The Defiance Next Gen SPAC-Derived Exchange Traded Fund, which lists special-purpose acquisition companies (SPACs) and the businesses that have gone public through them, has lost 30 percent of its value since mid-February and recently touched a six-month low, the Wall Street Journal reported.
A SPAC is a publicly traded company that has no assets and exists to take over a promising private company. The SPAC and the company then merge, the SPAC disappears, and the SPAC’s shareholders then own shares in the newly public firm.
The private firms targeted or owned by SPACs are not subject to regulatory rules and therefore can make blue-sky projections that public firms cannot.
Investors have seen SPACs as a vehicle to invest in exciting young companies before the companies go public.
SPACs have raised $103 billion this year, according to data firm SPAC Research.

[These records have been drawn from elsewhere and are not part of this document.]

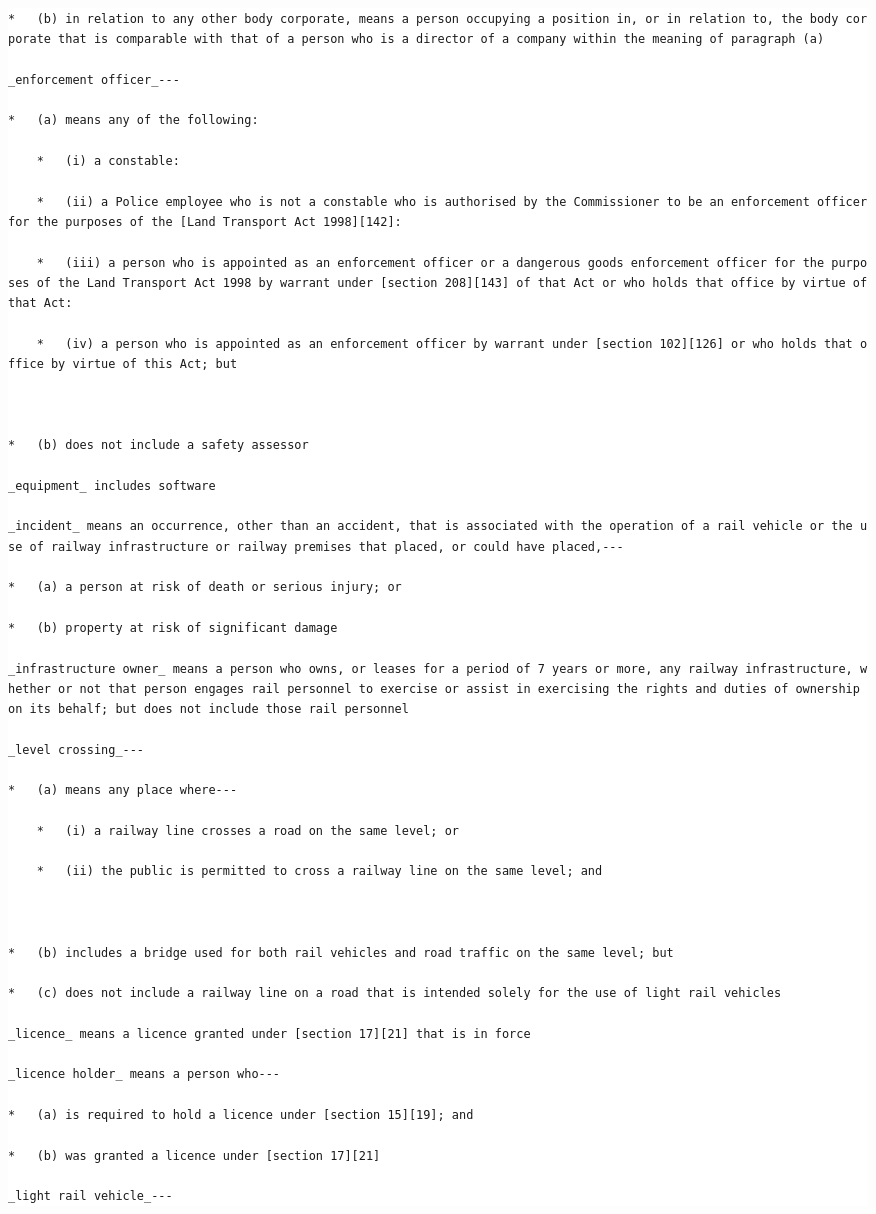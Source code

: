     
    *   (b) in relation to any other body corporate, means a person occupying a position in, or in relation to, the body corporate that is comparable with that of a person who is a director of a company within the meaning of paragraph (a)
    
    _enforcement officer_---
        
    *   (a) means any of the following:
            
        *   (i) a constable:
        
        *   (ii) a Police employee who is not a constable who is authorised by the Commissioner to be an enforcement officer for the purposes of the [Land Transport Act 1998][142]:
        
        *   (iii) a person who is appointed as an enforcement officer or a dangerous goods enforcement officer for the purposes of the Land Transport Act 1998 by warrant under [section 208][143] of that Act or who holds that office by virtue of that Act:
        
        *   (iv) a person who is appointed as an enforcement officer by warrant under [section 102][126] or who holds that office by virtue of this Act; but
        
        
    
    *   (b) does not include a safety assessor
    
    _equipment_ includes software
    
    _incident_ means an occurrence, other than an accident, that is associated with the operation of a rail vehicle or the use of railway infrastructure or railway premises that placed, or could have placed,---
        
    *   (a) a person at risk of death or serious injury; or
    
    *   (b) property at risk of significant damage
    
    _infrastructure owner_ means a person who owns, or leases for a period of 7 years or more, any railway infrastructure, whether or not that person engages rail personnel to exercise or assist in exercising the rights and duties of ownership on its behalf; but does not include those rail personnel
    
    _level crossing_---
        
    *   (a) means any place where---
            
        *   (i) a railway line crosses a road on the same level; or
        
        *   (ii) the public is permitted to cross a railway line on the same level; and
        
        
    
    *   (b) includes a bridge used for both rail vehicles and road traffic on the same level; but
    
    *   (c) does not include a railway line on a road that is intended solely for the use of light rail vehicles
    
    _licence_ means a licence granted under [section 17][21] that is in force
    
    _licence holder_ means a person who---
        
    *   (a) is required to hold a licence under [section 15][19]; and
    
    *   (b) was granted a licence under [section 17][21]
    
    _light rail vehicle_---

However, SPAC’s creators are given the option to buy shares of the merged company at deep discounts, meaning those insiders often can ride out share price declines while retail investors take the retail risk and bear the brunt of losses.
Market values of QuantumScape, Virgin Galactic Holdings, and many other companies that tied their fortunes to SPACs have tumbled 50 percent or more since mid-February, the WSJ noted.
During the first three months of this year, SPACs’ market prices were steadily rising, even for ventures that had no assets or takeover targets.
Fears the U.S. Federal Reserve will raise interest rates or cut back its generous bond-buying program have helped to drive down SPAC values.
TREND FORECAST: SPACS have favored young tech stocks, which are often cash-hungry but a bad bet if interest rates rise. 
Also, an uncertain economic outlook makes fast-growing companies riskier.
In addition, regulators have signaled a greater interest in looking into SPACs and their structures, raising the specter that some of the ventures might need to restate earnings or could lose their cachet in other ways.
As we have forecast, the guise of buying privately-held companies and then listing them on the stock exchange casino to drive up their value and cash in big is reminiscent of the dot-com boom and the subprime mortgage fiasco. Indeed, it is representative of the entire equity market rally, which has boomed during the COVID War, as hundreds of millions of lives and livelihoods have been destroyed across the globe.